Give the data again in full, exactly as written below.

--------------------

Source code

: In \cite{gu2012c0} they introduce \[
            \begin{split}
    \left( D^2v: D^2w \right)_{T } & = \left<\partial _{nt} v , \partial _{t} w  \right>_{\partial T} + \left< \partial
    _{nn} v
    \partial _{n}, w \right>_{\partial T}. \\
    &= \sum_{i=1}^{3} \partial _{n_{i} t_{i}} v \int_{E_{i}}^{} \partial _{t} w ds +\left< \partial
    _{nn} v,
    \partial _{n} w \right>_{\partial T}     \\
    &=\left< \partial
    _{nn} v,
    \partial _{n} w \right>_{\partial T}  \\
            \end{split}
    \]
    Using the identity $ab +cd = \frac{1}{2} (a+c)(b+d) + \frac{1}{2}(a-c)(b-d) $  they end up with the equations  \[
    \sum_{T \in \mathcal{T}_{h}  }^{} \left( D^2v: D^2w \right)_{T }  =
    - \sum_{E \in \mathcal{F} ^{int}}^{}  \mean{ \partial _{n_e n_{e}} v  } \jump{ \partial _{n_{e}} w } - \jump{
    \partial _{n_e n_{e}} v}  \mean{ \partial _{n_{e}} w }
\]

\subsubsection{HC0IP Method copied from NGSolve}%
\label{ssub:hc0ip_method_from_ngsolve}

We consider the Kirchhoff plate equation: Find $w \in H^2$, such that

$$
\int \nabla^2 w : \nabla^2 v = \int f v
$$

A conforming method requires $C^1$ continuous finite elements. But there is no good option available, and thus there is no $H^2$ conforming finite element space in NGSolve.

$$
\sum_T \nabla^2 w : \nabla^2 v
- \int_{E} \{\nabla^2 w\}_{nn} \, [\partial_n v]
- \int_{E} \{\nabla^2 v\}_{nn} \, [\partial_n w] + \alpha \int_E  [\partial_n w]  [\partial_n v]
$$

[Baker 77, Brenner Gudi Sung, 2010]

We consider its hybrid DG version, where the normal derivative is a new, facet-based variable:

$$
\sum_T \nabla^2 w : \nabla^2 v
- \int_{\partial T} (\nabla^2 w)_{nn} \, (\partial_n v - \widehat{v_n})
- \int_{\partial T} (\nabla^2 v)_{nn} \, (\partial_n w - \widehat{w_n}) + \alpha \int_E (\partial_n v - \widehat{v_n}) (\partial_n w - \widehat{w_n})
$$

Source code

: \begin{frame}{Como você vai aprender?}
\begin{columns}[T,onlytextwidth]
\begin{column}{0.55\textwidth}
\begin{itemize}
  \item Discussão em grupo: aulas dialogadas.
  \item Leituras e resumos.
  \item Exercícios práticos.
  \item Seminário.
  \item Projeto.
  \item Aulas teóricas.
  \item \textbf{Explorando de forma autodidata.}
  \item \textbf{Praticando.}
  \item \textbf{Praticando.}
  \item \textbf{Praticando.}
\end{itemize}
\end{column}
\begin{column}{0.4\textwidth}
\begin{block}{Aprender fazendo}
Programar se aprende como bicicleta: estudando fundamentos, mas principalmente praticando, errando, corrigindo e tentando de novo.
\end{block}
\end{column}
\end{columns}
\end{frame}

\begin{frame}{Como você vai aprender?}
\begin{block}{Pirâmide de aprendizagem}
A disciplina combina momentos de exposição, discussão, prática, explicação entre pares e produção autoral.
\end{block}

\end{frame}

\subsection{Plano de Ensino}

--------------------

**Answer to this problem**
Source code

: In \cite{gu2012c0} they introduce \[
            \begin{split}
    \left( D^2v: D^2w \right)_{T } & = \left<\partial _{nt} v , \partial _{t} w  \right>_{\partial T} + \left< \partial
    _{nn} v
    \partial _{n}, w \right>_{\partial T}. \\
    &= \sum_{i=1}^{3} \partial _{n_{i} t_{i}} v \int_{E_{i}}^{} \partial _{t} w ds +\left< \partial
    _{nn} v,
    \partial _{n} w \right>_{\partial T}     \\
    &=\left< \partial
    _{nn} v,
    \partial _{n} w \right>_{\partial T}  \\
            \end{split}
    \]
    Using the identity $ab +cd = \frac{1}{2} (a+c)(b+d) + \frac{1}{2}(a-c)(b-d) $  they end up with the equations  \[
    \sum_{T \in \mathcal{T}_{h}  }^{} \left( D^2v: D^2w \right)_{T }  =
    - \sum_{E \in \mathcal{F} ^{int}}^{}  \mean{ \partial _{n_e n_{e}} v  } \jump{ \partial _{n_{e}} w } - \jump{
    \partial _{n_e n_{e}} v}  \mean{ \partial _{n_{e}} w }
\]

\subsubsection{HC0IP Method copied from NGSolve}%
\label{ssub:hc0ip_method_from_ngsolve}

We consider the Kirchhoff plate equation: Find $w \in H^2$, such that

$$
\int \nabla^2 w : \nabla^2 v = \int f v
$$

A conforming method requires $C^1$ continuous finite elements. But there is no good option available, and thus there is no $H^2$ conforming finite element space in NGSolve.

$$
\sum_T \nabla^2 w : \nabla^2 v
- \int_{E} \{\nabla^2 w\}_{nn} \, [\partial_n v]
- \int_{E} \{\nabla^2 v\}_{nn} \, [\partial_n w] + \alpha \int_E  [\partial_n w]  [\partial_n v]
$$

[Baker 77, Brenner Gudi Sung, 2010]

We consider its hybrid DG version, where the normal derivative is a new, facet-based variable:

$$
\sum_T \nabla^2 w : \nabla^2 v
- \int_{\partial T} (\nabla^2 w)_{nn} \, (\partial_n v - \widehat{v_n})
- \int_{\partial T} (\nabla^2 v)_{nn} \, (\partial_n w - \widehat{w_n}) + \alpha \int_E (\partial_n v - \widehat{v_n}) (\partial_n w - \widehat{w_n})
$$

Source code

: \begin{frame}{Como você vai aprender?}
\begin{columns}[T,onlytextwidth]
\begin{column}{0.55\textwidth}
\begin{itemize}
  \item Discussão em grupo: aulas dialogadas.
  \item Leituras e resumos.
  \item Exercícios práticos.
  \item Seminário.
  \item Projeto.
  \item Aulas teóricas.
  \item \textbf{Explorando de forma autodidata.}
  \item \textbf{Praticando.}
  \item \textbf{Praticando.}
  \item \textbf{Praticando.}
\end{itemize}
\end{column}
\begin{column}{0.4\textwidth}
\begin{block}{Aprender fazendo}
Programar se aprende como bicicleta: estudando fundamentos, mas principalmente praticando, errando, corrigindo e tentando de novo.
\end{block}
\end{column}
\end{columns}
\end{frame}

\begin{frame}{Como você vai aprender?}
\begin{block}{Pirâmide de aprendizagem}
A disciplina combina momentos de exposição, discussão, prática, explicação entre pares e produção autoral.
\end{block}

\end{frame}

\subsection{Plano de Ensino}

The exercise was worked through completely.